L.T.D. ride brings people together

By Deb Gau


MARSHALL – It was a good day for a ride, they said. But it wasn’t just the prospect of a road trip that brought together hundreds of motorcyclists, as they rumbled into Marshall on Saturday morning. It was the memories of three people: Sgt. Jesse Lhotka, First Lt. Jason Timmerman and Staff Sgt. David Day.

“I just feel Jason is right here with us,” said Pat Timmerman, Jason Timmerman’s mother. She was one of the people gathered to greet the L.T.D. Motorcycle Memorial Tour as it passed through Marshall.

On Saturday, the L.T.D. Memorial Tour made its 9th annual journey in honor of Lhotka, Timmerman and Day, three Minnesota servicemen who died in Baghdad, Iraq, in 2005.

Besides honoring the three soldiers’ memories, the Memorial Tour raises money for scholarships and events like the Disabled Veterans Deer Hunt held at Camp Ripley.

A long column of motorcycles came down College Drive and made a short stop near the Marshall National Guard Armory. They were welcomed by local residents waving American flags, as well as by area Boy Scouts.

The L.T.D. Tour has brought together some participants and spectators every year, although new people are always joining, riders said. The L.T.D. Tour began in Appleton on Saturday and followed a circular route passing through towns including Montevideo, Clarkfield, Marshall, Canby, Madison, Ortonville and Morris. Often the tour will pick up more riders during the course of the day, motorcyclists said.

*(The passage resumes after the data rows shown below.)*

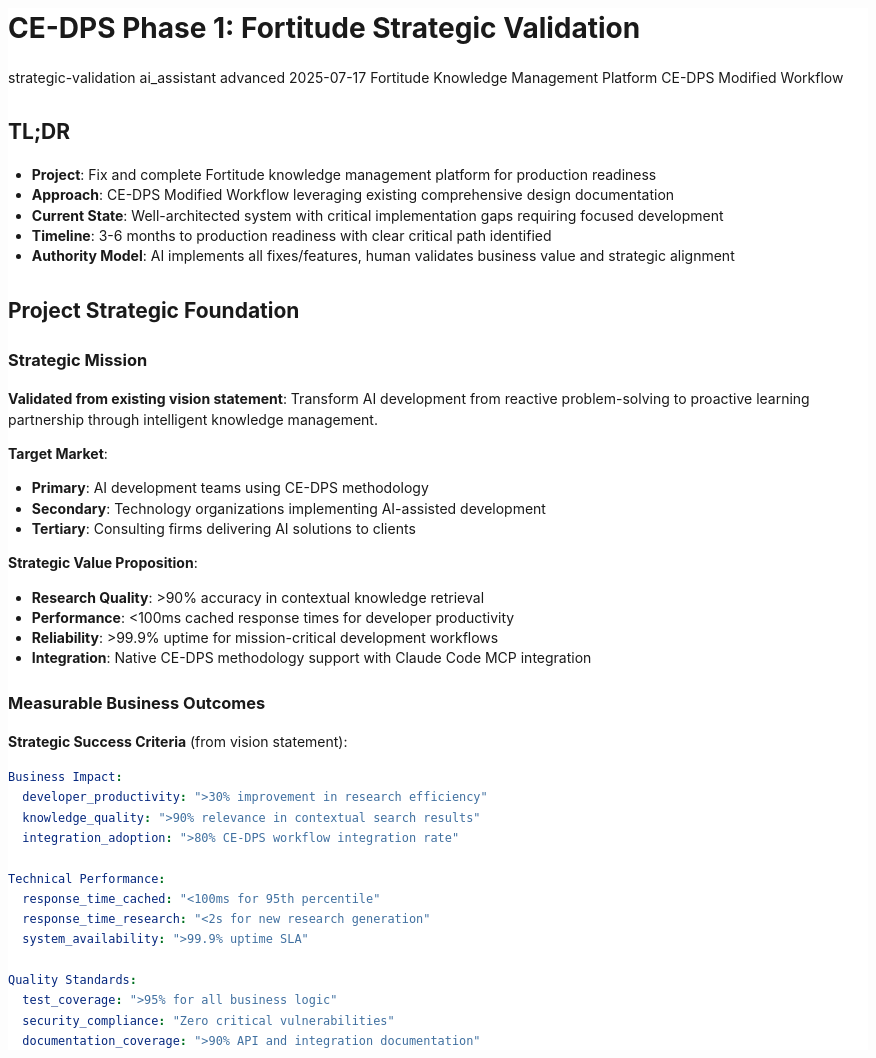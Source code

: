 # <context>CE-DPS Phase 1: Fortitude Strategic Validation</context>

<meta>
  <title>CE-DPS Phase 1: Fortitude Strategic Validation</title>
  <type>strategic-validation</type>
  <audience>ai_assistant</audience>
  <complexity>advanced</complexity>
  <created>2025-07-17</created>
  <project>Fortitude Knowledge Management Platform</project>
  <methodology>CE-DPS Modified Workflow</methodology>
</meta>

## <summary priority="critical">TL;DR</summary>
- **Project**: Fix and complete Fortitude knowledge management platform for production readiness
- **Approach**: CE-DPS Modified Workflow leveraging existing comprehensive design documentation
- **Current State**: Well-architected system with critical implementation gaps requiring focused development
- **Timeline**: 3-6 months to production readiness with clear critical path identified
- **Authority Model**: AI implements all fixes/features, human validates business value and strategic alignment

## <business-context priority="critical">Project Strategic Foundation</business-context>

### <project-vision>Strategic Mission</project-vision>
**Validated from existing vision statement**: Transform AI development from reactive problem-solving to proactive learning partnership through intelligent knowledge management.

**Target Market**:
- **Primary**: AI development teams using CE-DPS methodology
- **Secondary**: Technology organizations implementing AI-assisted development
- **Tertiary**: Consulting firms delivering AI solutions to clients

**Strategic Value Proposition**:
- **Research Quality**: >90% accuracy in contextual knowledge retrieval
- **Performance**: <100ms cached response times for developer productivity
- **Reliability**: >99.9% uptime for mission-critical development workflows
- **Integration**: Native CE-DPS methodology support with Claude Code MCP integration

### <success-metrics>Measurable Business Outcomes</success-metrics>
**Strategic Success Criteria** (from vision statement):
```yaml
Business Impact:
  developer_productivity: ">30% improvement in research efficiency"
  knowledge_quality: ">90% relevance in contextual search results"
  integration_adoption: ">80% CE-DPS workflow integration rate"
  
Technical Performance:
  response_time_cached: "<100ms for 95th percentile"
  response_time_research: "<2s for new research generation"
  system_availability: ">99.9% uptime SLA"
  
Quality Standards:
  test_coverage: ">95% for all business logic"
  security_compliance: "Zero critical vulnerabilities"
  documentation_coverage: ">90% API and integration documentation"
```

“We usually plan on being here,” said MacKenzie Weller. Weller, her husband Matt Weller, and their family had ridden their bicycles out to West College Drive to see the motorcycles go by. “We both knew Jesse Lhotka.”

“I think it’s a very cool gesture,” and a good way to remember Lhotka, Timmerman and Day, said Matt Weller.

Community connections were what brought many of the riders together. Don and Phyllis Werk of Morris said they were a part of the L.T.D. Tour partly because they knew David Day’s family. Don Werk is also a member of the Patriot Guard Riders.

“It’s an honor” to be part of the Tour, Don Werk said.

“I think it’s very nice of them, that people remember,” said Isaac Timmerman, a local Scout who stood at attention holding a full-sized American flag while the L.T.D. Tour came into town. Isaac said he liked volunteering at the L.T.D. Tour, both as a way to remember Jason Timmerman, who was his second cousin, and to be there for members of their family.

Pat Timmerman was among the people cheering for the riders on Saturday. In years past, she said she’s also gone along on the Tour.

“Emotionally, it’s overwhelming,” Timmerman said of the experience. But seeing the Tour every year meant a lot.

“Faith, family and friends are what get us through,” she said. “And not a day goes by that I don’t pray for the troops.”